Thank you for your help. I’ve found the problem - it was the fit method. I’d changed Newton conjugate gradient to Basin Hopping optimization and obtained similar values as in rms
package.
Yours sincerely,
Thank you for your help. I’ve found the problem - it was the fit method. I’d changed Newton conjugate gradient to Basin Hopping optimization and obtained similar values as in rms
package.
Yours sincerely,
To emphasize the “Analysis Conclusions” (namely, “It adds a fraction of 0.17 of new diagnostic information to age and sex.”) in the case study, I would like to suggest adding a simple pie chart as visual information. For example,
a <- 1 - var(pre) / var(post) # 0.17 ("fraction of new diagnostic information")
pie(c(1 - a, a), labels = c("Age + Sex", "Cholesterol"), main = "Attribution of Diagnostic Information")
In general, a pie chart like this may convey the value of any added “biomarker”:
pie(x=c(1-a, a), labels = c("Baseline", "New Biomarker"), main = "Attribution of Diagnostic Information")
Would this be a good idea? Any other suggestions? Thank you very much, Dr. Harrell!
Not a good idea. Ink:information ratio is nearly infinite. It’s a single number! Pie charts are highly inaccurate in terms of how humans perceive them. Among other things we perceive different slice areas depending on how the pie is rotated. Length along a common scale is the guiding principle to use if a graphic is needed.

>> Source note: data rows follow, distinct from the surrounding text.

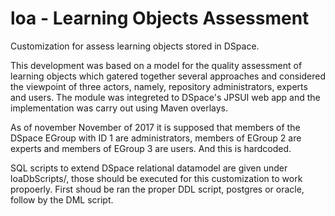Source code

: # loa - Learning Objects Assessment

Customization for assess learning objects stored in DSpace.

This  development was based on a model for the quality assessment of learning objects which gatered together several approaches and considered the viewpoint of three actors, namely, repository administrators, experts and users. The module was integreted to DSpace's JPSUI web app and the implementation was carry out using Maven overlays.

As of november November of 2017 it is supposed that members of the DSpace EGroup with ID 1 are administrators, members of EGroup 2 are experts and members of EGroup 3 are users. And this is hardcoded.

SQL scripts to extend DSpace relational datamodel are given under loaDbScripts/, those should be executed for this customization to work propoerly. First shoud be ran the proper DDL script, postgres or oracle, follow by the DML script.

Thanks a lot for your reply! I agree the ink:information ratio is appalling (although the “code:information” ratio makes it an attempting try ). Thanks for your suggestions!
The following Q&A is an archive of older discussions that will be lost when Statistically Efficient Ways to Quantify Added Predictive Value of New Measurements | Statistical Thinking is moved to a new blog platform.

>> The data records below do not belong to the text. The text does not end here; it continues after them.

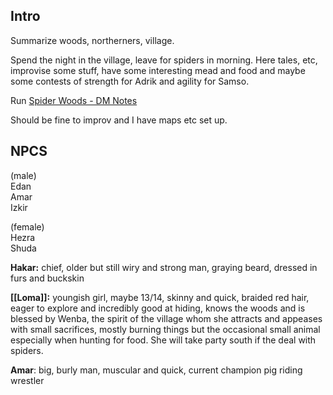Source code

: ## Intro
 
Summarize woods, northerners, village.
 
Spend the night in the village, leave for spiders in morning. Here tales, etc, improvise some stuff, have some interesting mead and food and maybe some contests of strength for Adrik and agility for Samso.
 
Run [Spider Woods - DM Notes](Spider%20Woods%20-%20DM%20Notes.md)
 
Should be fine to improv and I have maps etc set up.
   

## NPCS
   

(male)  
Edan  
Amar  
Izkir
 
(female)  
Hezra  
Shuda
   

**Hakar:** chief, older but still wiry and strong man, graying beard, dressed in furs and buckskin
 
**[[Loma]]:** youngish girl, maybe 13/14, skinny and quick, braided red hair, eager to explore and incredibly good at hiding, knows the woods and is blessed by Wenba, the spirit of the village whom she attracts and appeases with small sacrifices, mostly burning things but the occasional small animal especially when hunting for food. She will take party south if the deal with spiders.
 
**Amar**: big, burly man, muscular and quick, current champion pig riding wrestler
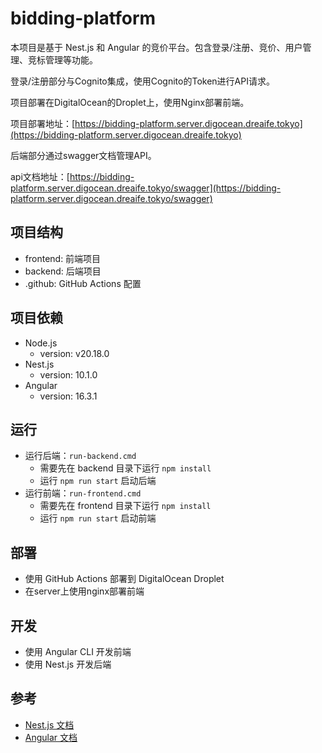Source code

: # bidding-platform

本项目是基于 Nest.js 和 Angular 的竞价平台。包含登录/注册、竞价、用户管理、竞标管理等功能。

登录/注册部分与Cognito集成，使用Cognito的Token进行API请求。

项目部署在DigitalOcean的Droplet上，使用Nginx部署前端。

项目部署地址：[https://bidding-platform.server.digocean.dreaife.tokyo](https://bidding-platform.server.digocean.dreaife.tokyo)

后端部分通过swagger文档管理API。

api文档地址：[https://bidding-platform.server.digocean.dreaife.tokyo/swagger](https://bidding-platform.server.digocean.dreaife.tokyo/swagger)

## 项目结构

- frontend: 前端项目
- backend: 后端项目
- .github: GitHub Actions 配置

## 项目依赖

- Node.js
  - version: v20.18.0
- Nest.js
  - version: 10.1.0
- Angular
  - version: 16.3.1

## 运行

- 运行后端：`run-backend.cmd`
  - 需要先在 backend 目录下运行 `npm install`
  - 运行 `npm run start` 启动后端
- 运行前端：`run-frontend.cmd`
  - 需要先在 frontend 目录下运行 `npm install`
  - 运行 `npm run start` 启动前端

## 部署

- 使用 GitHub Actions 部署到 DigitalOcean Droplet
- 在server上使用nginx部署前端

## 开发

- 使用 Angular CLI 开发前端
- 使用 Nest.js 开发后端

## 参考

- [Nest.js 文档](https://docs.nestjs.com/)
- [Angular 文档](https://angular.io/docs)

From Ali: Fantastic post! Just one question regarding the c-index measure; although I perfectly understood (and concur with) your hesitation to use them, I am a bit confused when comparing it to Harrell et al. 1988 paper, in which increase in c-index was used to assess the added (prognostic) value of treadmill test in determining 5-year survival. Could you elaborate please?
FH Reply: Great question! Quite simply I was wrong to emphasize the use of the c-index to measure added information. I should have stopped with the idea of using it to quantify pure predictive discrimination of a single model/set of variables. If there is an increase in c you have evidence for added predictive information, but if c doesn’t increase you don’t have evidence for no added value, because c is insensitive.

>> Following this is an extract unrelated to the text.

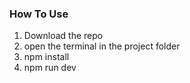### How To Use
1. Download the repo
2. open the terminal in the project folder
3. npm install
4. npm run dev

Ali Follow-up: Thanks for the clear explanation!
So, this brings me to my next question (sorry in advance if it’s a very basic question, I’m not a statistician): Does difference in sample size between the baseline model and the model with the additional biomarker data make a difference here? I’m asking since often in a medical setting additional biomarker data can only be obtained for a subset of patients (due to biomarker acquisition costs for example).
So in such a case, would you compare the baseline model with full observations (n1) with the biomarker-enhanced model (n2<n1), or would you use the same patient population (n2) in both and risk lowering the statistical power of the baseline model (i.e., lowering the bar)? p.s. i’d missed the part where you mentioned (the metrics are sample size-independent); so i guess i know the answer …
FH Response: You probably need to use the smaller sample size throughout.
Ali: Thanks Frank! Very helpful. Just one last question that just came to mind (apologies for serial questions, feel free to ignore):
I know the goal is not to report the absolute predictive power of the new variable, but the “additional” value compared to baseline; but I’m wondering whether the difference in predictive power is better explained by reporting the same statistics (change in variance, etc.) on the “validation set” as opposed to whole training data?
FH: And I have sort of mixed the ideas of total value and added value in the article. Yes these statistics work even better on independent validation samples. Of course in most instances strong internal validation is better (and it’s certainly faster at least). You can use the bootstrap to get overfitting-corrected versions of any of the indexes I described.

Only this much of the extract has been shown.